• _How to complete this task_
Lines from the records below that contain the word "needed" are to be copied out.

• _Input data_
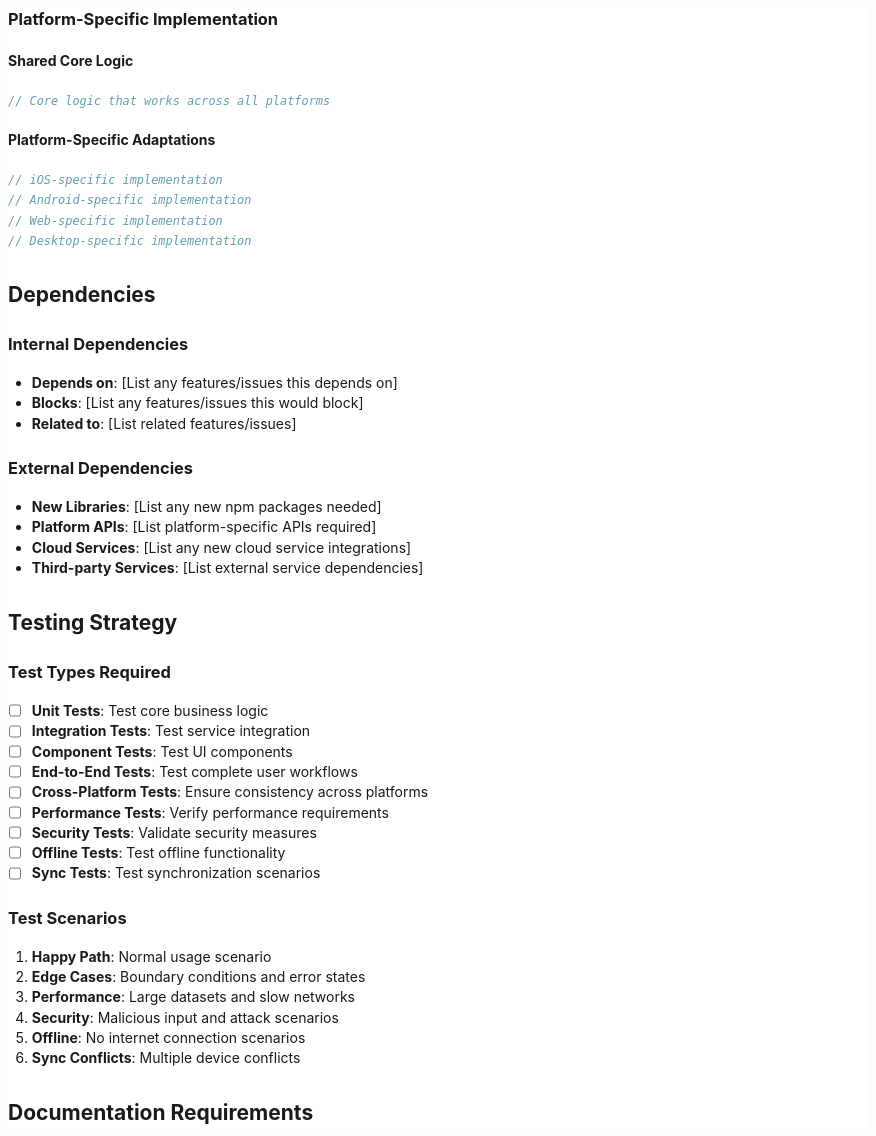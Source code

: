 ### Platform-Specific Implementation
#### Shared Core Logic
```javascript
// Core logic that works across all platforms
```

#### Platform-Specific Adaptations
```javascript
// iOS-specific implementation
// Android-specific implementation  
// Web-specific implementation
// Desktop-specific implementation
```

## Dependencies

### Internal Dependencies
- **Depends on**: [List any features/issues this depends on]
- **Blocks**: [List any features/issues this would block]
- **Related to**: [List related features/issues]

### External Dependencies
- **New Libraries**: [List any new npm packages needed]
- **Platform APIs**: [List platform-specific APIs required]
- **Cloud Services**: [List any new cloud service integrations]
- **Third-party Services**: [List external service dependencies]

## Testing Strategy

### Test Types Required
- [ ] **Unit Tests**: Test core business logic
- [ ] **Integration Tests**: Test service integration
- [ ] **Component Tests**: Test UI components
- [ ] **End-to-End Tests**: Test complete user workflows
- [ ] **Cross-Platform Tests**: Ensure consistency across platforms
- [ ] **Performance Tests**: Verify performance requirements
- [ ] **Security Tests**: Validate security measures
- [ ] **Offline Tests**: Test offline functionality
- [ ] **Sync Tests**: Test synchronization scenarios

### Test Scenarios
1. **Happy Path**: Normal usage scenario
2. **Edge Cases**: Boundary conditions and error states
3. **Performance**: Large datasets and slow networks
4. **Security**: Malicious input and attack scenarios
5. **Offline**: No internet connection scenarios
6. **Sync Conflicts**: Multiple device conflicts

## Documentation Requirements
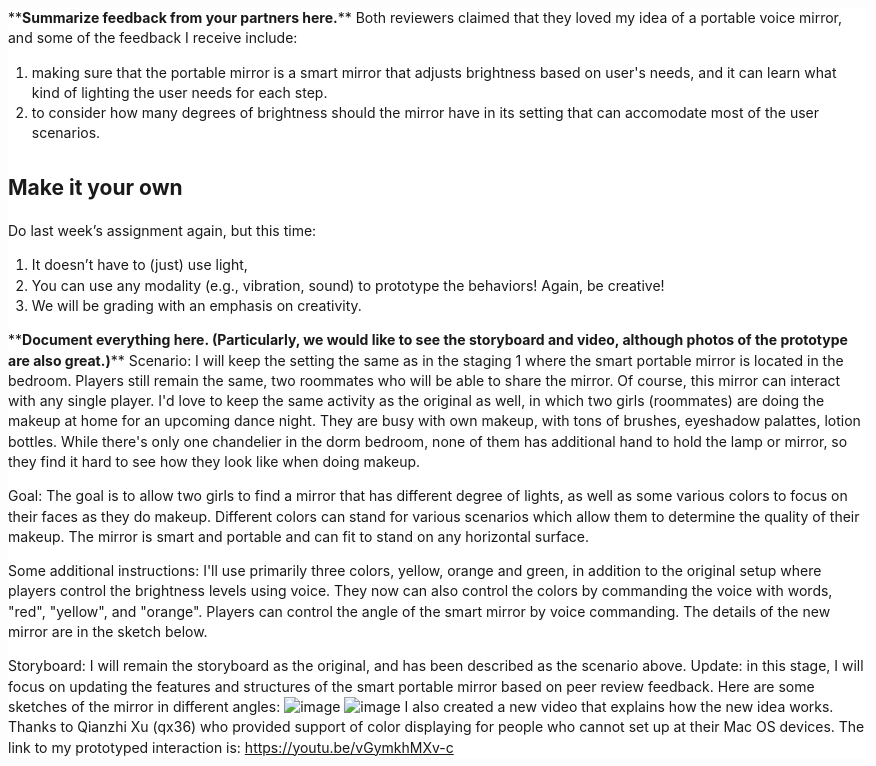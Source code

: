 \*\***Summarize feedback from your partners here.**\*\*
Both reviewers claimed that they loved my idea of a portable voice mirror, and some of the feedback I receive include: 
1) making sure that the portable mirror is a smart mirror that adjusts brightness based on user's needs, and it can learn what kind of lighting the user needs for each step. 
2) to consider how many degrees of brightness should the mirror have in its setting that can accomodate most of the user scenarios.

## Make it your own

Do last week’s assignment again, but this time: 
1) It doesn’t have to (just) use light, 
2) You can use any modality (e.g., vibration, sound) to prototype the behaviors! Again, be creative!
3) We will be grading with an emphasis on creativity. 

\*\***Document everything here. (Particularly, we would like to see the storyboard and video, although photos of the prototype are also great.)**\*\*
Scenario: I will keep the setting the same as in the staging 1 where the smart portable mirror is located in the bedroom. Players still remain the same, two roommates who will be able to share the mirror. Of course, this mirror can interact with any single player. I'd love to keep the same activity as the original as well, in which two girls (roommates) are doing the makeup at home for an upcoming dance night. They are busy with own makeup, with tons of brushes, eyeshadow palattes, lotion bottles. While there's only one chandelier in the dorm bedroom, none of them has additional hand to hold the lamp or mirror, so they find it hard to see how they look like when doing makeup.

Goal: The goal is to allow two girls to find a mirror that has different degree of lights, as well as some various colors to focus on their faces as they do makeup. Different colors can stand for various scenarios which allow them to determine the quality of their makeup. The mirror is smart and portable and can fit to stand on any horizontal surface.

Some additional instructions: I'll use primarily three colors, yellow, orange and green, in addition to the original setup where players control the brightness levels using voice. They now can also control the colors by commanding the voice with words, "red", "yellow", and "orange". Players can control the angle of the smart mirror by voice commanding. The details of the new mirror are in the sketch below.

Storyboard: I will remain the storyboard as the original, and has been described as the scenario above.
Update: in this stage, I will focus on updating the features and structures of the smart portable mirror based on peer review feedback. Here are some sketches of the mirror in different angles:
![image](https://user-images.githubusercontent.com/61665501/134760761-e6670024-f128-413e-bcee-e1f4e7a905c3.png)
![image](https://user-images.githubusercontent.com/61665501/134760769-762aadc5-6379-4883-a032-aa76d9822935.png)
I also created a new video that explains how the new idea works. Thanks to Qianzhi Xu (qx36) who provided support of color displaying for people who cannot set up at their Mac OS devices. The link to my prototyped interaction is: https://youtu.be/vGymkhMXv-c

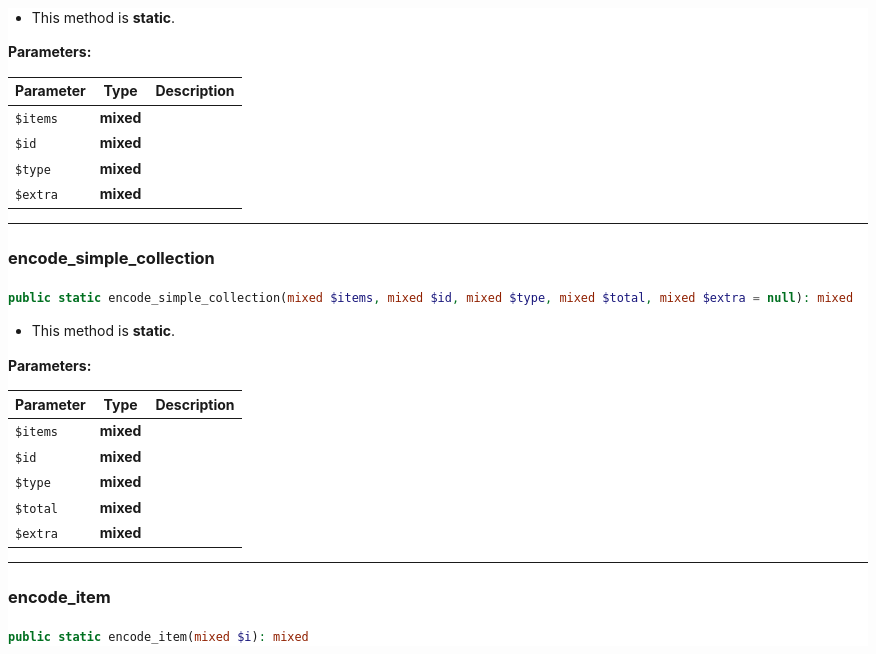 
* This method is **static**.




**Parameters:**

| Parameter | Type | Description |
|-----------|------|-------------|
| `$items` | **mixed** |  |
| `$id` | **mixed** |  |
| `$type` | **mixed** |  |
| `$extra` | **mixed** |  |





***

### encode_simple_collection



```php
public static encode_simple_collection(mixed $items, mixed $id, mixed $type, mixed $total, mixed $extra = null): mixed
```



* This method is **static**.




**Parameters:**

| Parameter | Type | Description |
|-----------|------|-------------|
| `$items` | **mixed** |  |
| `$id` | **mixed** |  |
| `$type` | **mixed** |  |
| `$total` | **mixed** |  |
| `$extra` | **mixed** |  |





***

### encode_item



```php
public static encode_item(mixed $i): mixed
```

...

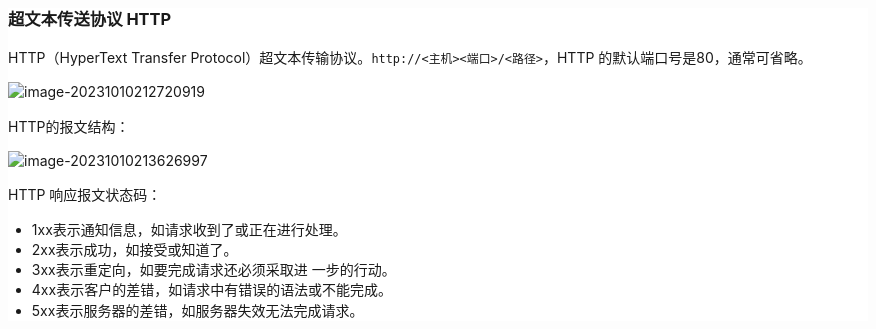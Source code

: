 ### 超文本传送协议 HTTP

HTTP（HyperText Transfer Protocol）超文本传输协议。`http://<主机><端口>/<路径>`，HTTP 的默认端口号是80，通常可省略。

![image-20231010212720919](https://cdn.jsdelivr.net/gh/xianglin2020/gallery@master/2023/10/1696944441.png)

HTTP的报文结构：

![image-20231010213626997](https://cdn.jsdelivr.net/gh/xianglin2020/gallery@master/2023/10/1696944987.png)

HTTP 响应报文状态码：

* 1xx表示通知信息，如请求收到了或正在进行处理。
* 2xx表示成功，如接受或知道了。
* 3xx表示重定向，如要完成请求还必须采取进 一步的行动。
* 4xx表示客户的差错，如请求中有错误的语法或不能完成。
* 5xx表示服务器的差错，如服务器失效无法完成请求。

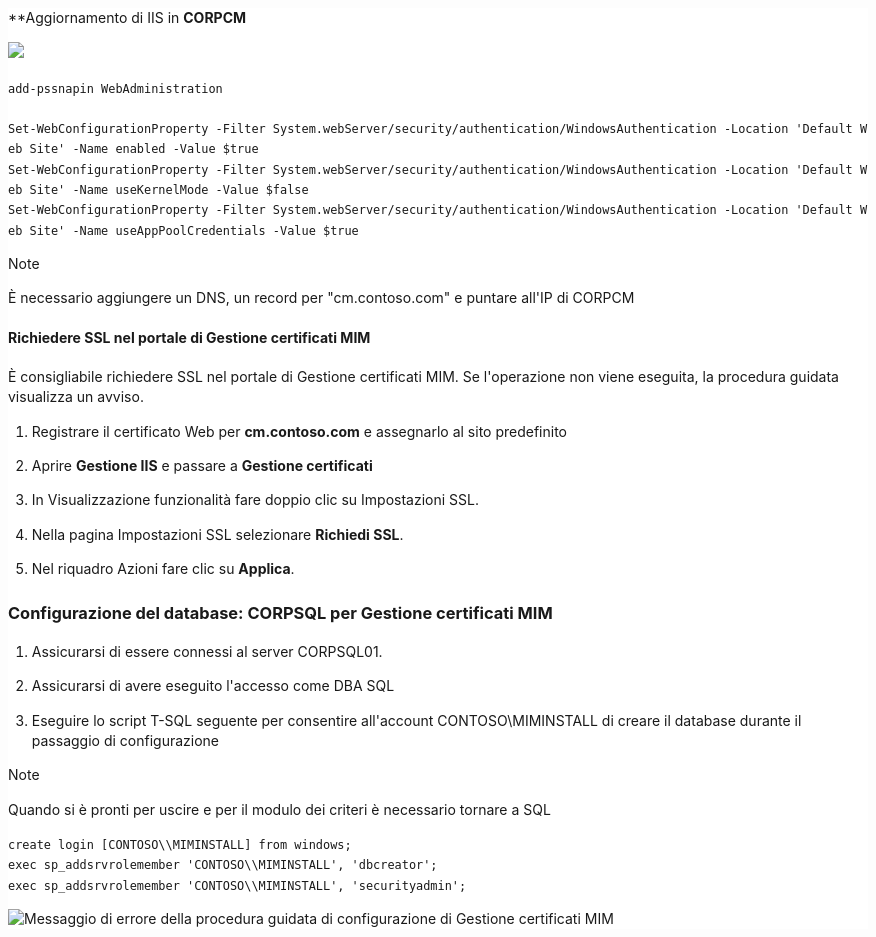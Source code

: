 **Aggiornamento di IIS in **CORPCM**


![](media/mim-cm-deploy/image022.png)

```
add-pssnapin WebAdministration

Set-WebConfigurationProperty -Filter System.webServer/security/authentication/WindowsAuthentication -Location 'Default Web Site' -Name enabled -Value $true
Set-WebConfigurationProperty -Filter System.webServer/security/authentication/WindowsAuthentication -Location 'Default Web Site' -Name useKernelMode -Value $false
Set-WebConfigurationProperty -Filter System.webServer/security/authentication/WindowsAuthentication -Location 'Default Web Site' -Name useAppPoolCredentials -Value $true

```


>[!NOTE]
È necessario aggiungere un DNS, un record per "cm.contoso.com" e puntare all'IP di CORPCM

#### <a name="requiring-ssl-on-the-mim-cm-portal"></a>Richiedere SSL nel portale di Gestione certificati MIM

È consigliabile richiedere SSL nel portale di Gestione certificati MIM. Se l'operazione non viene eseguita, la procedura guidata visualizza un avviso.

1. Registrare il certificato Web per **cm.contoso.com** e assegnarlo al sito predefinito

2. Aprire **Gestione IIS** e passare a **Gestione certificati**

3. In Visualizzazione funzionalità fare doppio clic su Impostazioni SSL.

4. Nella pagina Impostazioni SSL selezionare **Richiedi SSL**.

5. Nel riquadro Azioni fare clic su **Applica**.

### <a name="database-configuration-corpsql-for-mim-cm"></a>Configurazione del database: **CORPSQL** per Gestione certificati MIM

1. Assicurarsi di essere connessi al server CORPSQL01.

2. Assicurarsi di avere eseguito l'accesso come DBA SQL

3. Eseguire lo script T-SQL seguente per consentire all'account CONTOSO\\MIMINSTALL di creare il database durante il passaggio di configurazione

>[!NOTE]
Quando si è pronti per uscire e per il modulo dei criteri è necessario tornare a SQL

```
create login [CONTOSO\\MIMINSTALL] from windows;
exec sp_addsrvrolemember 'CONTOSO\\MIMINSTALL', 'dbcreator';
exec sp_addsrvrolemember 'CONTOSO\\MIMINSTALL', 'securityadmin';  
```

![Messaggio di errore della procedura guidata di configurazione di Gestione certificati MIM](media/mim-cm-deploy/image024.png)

--

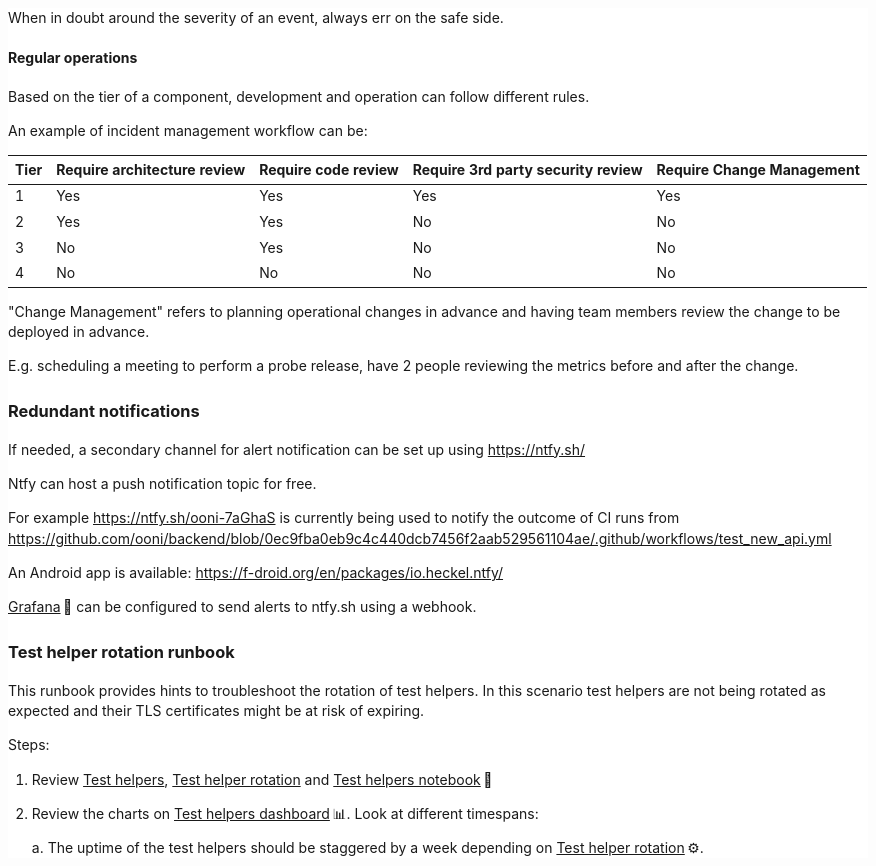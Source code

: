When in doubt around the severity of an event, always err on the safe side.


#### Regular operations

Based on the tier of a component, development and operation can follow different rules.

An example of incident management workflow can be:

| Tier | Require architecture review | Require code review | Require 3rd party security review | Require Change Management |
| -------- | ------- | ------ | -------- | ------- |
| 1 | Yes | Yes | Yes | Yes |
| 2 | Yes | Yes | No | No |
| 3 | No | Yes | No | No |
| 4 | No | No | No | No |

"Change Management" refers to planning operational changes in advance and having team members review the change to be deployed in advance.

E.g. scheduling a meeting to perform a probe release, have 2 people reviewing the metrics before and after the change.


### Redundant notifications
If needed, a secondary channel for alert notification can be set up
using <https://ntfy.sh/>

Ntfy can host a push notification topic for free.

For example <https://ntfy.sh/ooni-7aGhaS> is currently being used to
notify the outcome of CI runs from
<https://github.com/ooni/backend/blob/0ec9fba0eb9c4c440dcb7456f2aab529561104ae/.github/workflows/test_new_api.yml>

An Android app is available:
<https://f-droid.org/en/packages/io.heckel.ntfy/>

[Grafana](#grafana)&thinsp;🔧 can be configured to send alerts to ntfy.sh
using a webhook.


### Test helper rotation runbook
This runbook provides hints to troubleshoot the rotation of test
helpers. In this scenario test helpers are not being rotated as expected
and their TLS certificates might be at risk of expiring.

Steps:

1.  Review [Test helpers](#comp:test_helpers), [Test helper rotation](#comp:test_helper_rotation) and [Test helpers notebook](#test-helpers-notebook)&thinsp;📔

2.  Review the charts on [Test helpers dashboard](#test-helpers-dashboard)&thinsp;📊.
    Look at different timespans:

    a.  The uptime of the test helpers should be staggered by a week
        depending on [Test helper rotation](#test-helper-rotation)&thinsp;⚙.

• _Result of this task_
- **New Libraries**: [List any new npm packages needed]
If needed, a secondary channel for alert notification can be set up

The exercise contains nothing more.